Well, men produce oxytocin too and can also contribute to a womans production of it, remember, the ?hormone of love. Many couples will testify to this through the stories of their journey during the labour and birth and how they felt like they were doing it together and mothers felt strengthened by his support. There has been little research on this. I suspect because it is more a qualitative element rather that a quantifiable one. Try to measure love. Attempt to create a scale and observe where a couples experience of love lands on it at anytime, much less during a peak experience like birth. Also the birth of each child is a one time only event, impossible to repeat, replicate or control. Birth can be a very sensual and intimate experience between a man and a woman, if allowed to be. It is an extension of the sexual experience that began this phase of a couples life together.

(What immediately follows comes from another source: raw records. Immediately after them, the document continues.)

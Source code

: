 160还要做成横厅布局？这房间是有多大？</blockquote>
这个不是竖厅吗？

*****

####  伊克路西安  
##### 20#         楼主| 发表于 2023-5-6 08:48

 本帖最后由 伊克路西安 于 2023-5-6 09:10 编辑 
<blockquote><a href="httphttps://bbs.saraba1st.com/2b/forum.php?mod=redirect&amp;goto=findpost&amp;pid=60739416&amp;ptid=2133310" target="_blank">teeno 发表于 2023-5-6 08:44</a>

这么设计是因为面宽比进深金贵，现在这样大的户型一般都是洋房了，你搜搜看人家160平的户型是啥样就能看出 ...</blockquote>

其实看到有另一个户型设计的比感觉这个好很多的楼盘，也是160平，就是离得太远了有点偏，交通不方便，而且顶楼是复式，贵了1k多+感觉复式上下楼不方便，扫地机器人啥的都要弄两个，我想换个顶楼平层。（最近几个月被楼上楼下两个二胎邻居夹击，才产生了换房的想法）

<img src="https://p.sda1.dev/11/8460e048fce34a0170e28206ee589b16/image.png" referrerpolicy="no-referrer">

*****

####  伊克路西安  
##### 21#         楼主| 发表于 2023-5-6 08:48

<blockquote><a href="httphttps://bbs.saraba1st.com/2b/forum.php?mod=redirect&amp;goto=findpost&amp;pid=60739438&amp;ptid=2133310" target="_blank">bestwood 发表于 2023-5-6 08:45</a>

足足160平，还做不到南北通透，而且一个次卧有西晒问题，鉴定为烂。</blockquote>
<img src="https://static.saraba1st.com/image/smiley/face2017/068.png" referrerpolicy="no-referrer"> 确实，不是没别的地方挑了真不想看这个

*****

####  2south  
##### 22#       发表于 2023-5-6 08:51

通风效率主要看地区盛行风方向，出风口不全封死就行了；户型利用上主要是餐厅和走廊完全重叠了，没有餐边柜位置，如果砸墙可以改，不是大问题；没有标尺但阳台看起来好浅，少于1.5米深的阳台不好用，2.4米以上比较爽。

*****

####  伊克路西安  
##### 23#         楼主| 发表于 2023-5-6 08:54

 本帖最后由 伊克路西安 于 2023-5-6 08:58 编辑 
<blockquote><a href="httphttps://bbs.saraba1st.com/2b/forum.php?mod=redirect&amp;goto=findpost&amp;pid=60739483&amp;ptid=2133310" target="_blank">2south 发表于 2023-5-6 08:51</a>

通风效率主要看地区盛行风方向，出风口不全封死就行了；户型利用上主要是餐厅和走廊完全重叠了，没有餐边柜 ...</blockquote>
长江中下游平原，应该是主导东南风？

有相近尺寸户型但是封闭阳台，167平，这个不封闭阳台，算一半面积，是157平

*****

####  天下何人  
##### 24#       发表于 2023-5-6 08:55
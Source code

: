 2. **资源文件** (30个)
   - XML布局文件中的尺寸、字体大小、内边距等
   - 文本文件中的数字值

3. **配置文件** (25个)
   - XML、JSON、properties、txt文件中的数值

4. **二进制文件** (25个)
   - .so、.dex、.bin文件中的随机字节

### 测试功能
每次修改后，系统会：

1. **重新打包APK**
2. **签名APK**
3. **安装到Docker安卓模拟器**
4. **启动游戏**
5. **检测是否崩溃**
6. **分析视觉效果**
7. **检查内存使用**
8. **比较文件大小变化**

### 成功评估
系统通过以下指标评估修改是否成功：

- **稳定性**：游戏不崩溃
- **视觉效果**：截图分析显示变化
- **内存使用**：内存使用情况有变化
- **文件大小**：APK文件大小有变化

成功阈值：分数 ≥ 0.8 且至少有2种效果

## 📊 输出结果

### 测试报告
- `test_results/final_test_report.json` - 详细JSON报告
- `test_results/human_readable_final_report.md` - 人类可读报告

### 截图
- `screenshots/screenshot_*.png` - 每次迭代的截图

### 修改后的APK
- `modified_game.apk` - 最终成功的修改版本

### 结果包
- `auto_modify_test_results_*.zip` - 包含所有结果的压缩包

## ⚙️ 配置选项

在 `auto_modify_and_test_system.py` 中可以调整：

Another extremely significant element regarding a father being present at the birth of his child is that it can kick-start his fathering instincts like nothing else. Men have increased hormonal production at this time, albeit in smaller doses, which will help to ?switch-on their own nurturing and protection instincts.

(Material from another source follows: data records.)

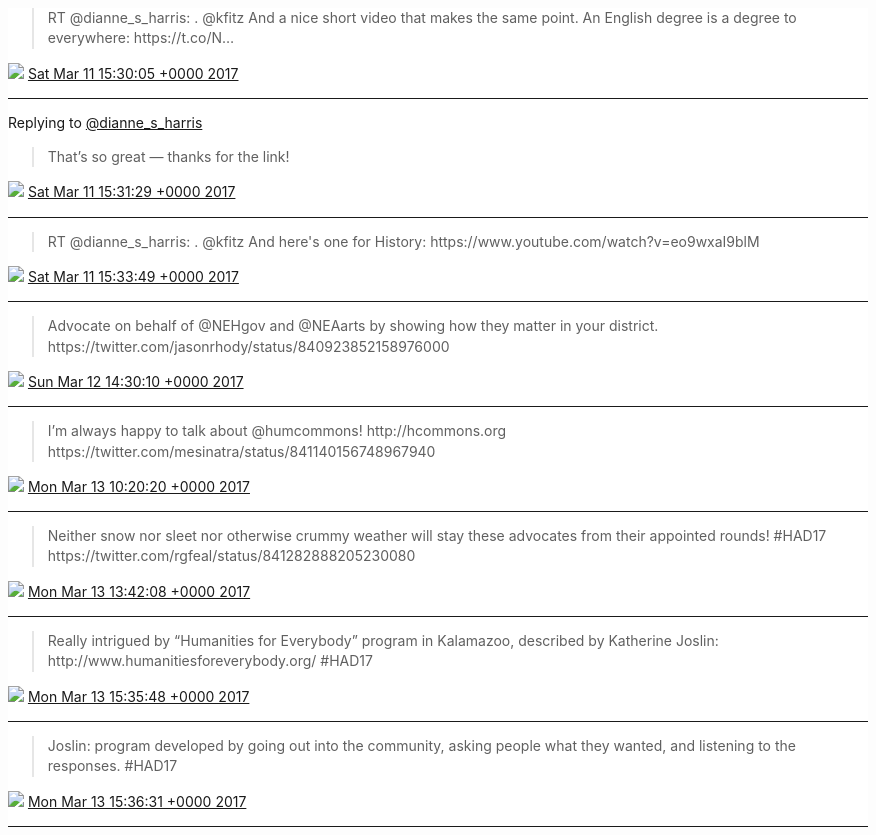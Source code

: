 > RT @dianne\_s\_harris: \. @kfitz And a nice short video that makes the same point\. An English degree is a degree to everywhere: https://t\.co/N…

<img src="../../media/tweet.ico" width="12" /> [Sat Mar 11 15:30:05 +0000 2017](https://twitter.com/kfitz/status/840585628853125121)

----

Replying to [@dianne\_s\_harris](https://twitter.com/dianne_s_harris/status/840585445801041920)

> That’s so great — thanks for the link\!

<img src="../../media/tweet.ico" width="12" /> [Sat Mar 11 15:31:29 +0000 2017](https://twitter.com/kfitz/status/840585977571790848)

----

> RT @dianne\_s\_harris: \. @kfitz And here's one for History: https://www\.youtube\.com/watch?v\=eo9wxaI9blM

<img src="../../media/tweet.ico" width="12" /> [Sat Mar 11 15:33:49 +0000 2017](https://twitter.com/kfitz/status/840586565072097288)

----

> Advocate on behalf of @NEHgov and @NEAarts by showing how they matter in your district\. https://twitter\.com/jasonrhody/status/840923852158976000

<img src="../../media/tweet.ico" width="12" /> [Sun Mar 12 14:30:10 +0000 2017](https://twitter.com/kfitz/status/840932935964479488)

----

> I’m always happy to talk about @humcommons\! http://hcommons\.org https://twitter\.com/mesinatra/status/841140156748967940

<img src="../../media/tweet.ico" width="12" /> [Mon Mar 13 10:20:20 +0000 2017](https://twitter.com/kfitz/status/841232452647563264)

----

> Neither snow nor sleet nor otherwise crummy weather will stay these advocates from their appointed rounds\! \#HAD17 https://twitter\.com/rgfeal/status/841282888205230080

<img src="../../media/tweet.ico" width="12" /> [Mon Mar 13 13:42:08 +0000 2017](https://twitter.com/kfitz/status/841283236072443905)

----

> Really intrigued by “Humanities for Everybody” program in Kalamazoo, described by Katherine Joslin: http://www\.humanitiesforeverybody\.org/ \#HAD17

<img src="../../media/tweet.ico" width="12" /> [Mon Mar 13 15:35:48 +0000 2017](https://twitter.com/kfitz/status/841311839984193538)

----

> Joslin: program developed by going out into the community, asking people what they wanted, and listening to the responses\. \#HAD17

<img src="../../media/tweet.ico" width="12" /> [Mon Mar 13 15:36:31 +0000 2017](https://twitter.com/kfitz/status/841312023690543104)

----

The foundations of the family are laid during pregnancy, birth and the breastfeeding time. When a father is properly included during this irreplaceable time, and the experience of the whole family is acknowledged and supported, a unique bond is established between family members that will last a life-time. Fathers who feel welcomed and included are more likely to stay. Fathers who feel abandoned, alienated, and excluded will tend to leave, disappear. Disappearing can look like, over-working, drinking, drug use, infidelity, spending time away from the family and ultimately separation and divorce; the current trend in our society.

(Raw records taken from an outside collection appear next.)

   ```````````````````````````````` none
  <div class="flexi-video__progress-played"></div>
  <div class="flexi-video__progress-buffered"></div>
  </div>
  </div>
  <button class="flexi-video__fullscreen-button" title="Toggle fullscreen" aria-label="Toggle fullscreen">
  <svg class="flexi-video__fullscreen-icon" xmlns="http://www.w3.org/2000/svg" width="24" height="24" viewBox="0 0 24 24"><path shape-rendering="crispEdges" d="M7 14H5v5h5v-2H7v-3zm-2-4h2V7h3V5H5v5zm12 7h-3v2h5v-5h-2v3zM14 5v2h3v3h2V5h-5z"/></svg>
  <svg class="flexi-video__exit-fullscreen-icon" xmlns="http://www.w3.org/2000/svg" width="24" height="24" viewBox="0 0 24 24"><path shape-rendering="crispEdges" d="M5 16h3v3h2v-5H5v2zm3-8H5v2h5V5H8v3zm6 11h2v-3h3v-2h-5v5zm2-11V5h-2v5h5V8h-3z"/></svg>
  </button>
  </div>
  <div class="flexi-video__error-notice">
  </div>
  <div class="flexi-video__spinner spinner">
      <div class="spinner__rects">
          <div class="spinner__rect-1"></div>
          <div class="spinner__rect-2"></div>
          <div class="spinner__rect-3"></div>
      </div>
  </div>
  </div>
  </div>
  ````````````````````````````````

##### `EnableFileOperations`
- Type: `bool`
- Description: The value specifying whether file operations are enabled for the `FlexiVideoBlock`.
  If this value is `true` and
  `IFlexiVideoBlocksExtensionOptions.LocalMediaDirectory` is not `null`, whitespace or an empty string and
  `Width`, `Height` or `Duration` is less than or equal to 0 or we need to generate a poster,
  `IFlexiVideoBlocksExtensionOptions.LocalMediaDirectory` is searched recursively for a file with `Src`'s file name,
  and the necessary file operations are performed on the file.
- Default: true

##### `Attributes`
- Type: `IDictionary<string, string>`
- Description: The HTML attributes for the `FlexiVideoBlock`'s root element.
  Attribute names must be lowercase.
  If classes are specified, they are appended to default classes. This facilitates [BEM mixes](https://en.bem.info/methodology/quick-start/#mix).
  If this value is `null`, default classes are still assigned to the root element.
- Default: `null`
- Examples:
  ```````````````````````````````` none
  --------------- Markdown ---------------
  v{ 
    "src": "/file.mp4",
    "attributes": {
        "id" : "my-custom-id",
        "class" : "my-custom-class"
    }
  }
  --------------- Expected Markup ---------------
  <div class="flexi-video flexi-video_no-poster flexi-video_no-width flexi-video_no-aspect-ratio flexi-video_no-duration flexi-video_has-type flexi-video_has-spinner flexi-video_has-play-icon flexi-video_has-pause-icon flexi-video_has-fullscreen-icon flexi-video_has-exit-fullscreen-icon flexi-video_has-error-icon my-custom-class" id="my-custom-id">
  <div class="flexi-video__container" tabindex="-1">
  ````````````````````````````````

I have never professed that all fathers should be at the birth of their children. I have, however, found it to be immensely rewarding experience for myself and many other men report the same. The potential for establishing the relationships within the family at this time are profound. I think that fathers would be missing a big opportunity to let it pass them by.

A fathers participation in the very womanly event of birth is unique to our current time. What a couple decides, regarding the birth of their children, is very personal. What is missing, culturally, is skills development and support rather than gender specific logistics. This issue is at the core of parents choices during the time of their family being born and it is crucial to our social development and evolution as a culture. For the vast majority of mothers a significant key for her successful pregnancy, birth and breastfeeding is the quality of care she receives from the father. Fathers DO make a world of difference and isnt it time for society to better support our children, mothers and fathers?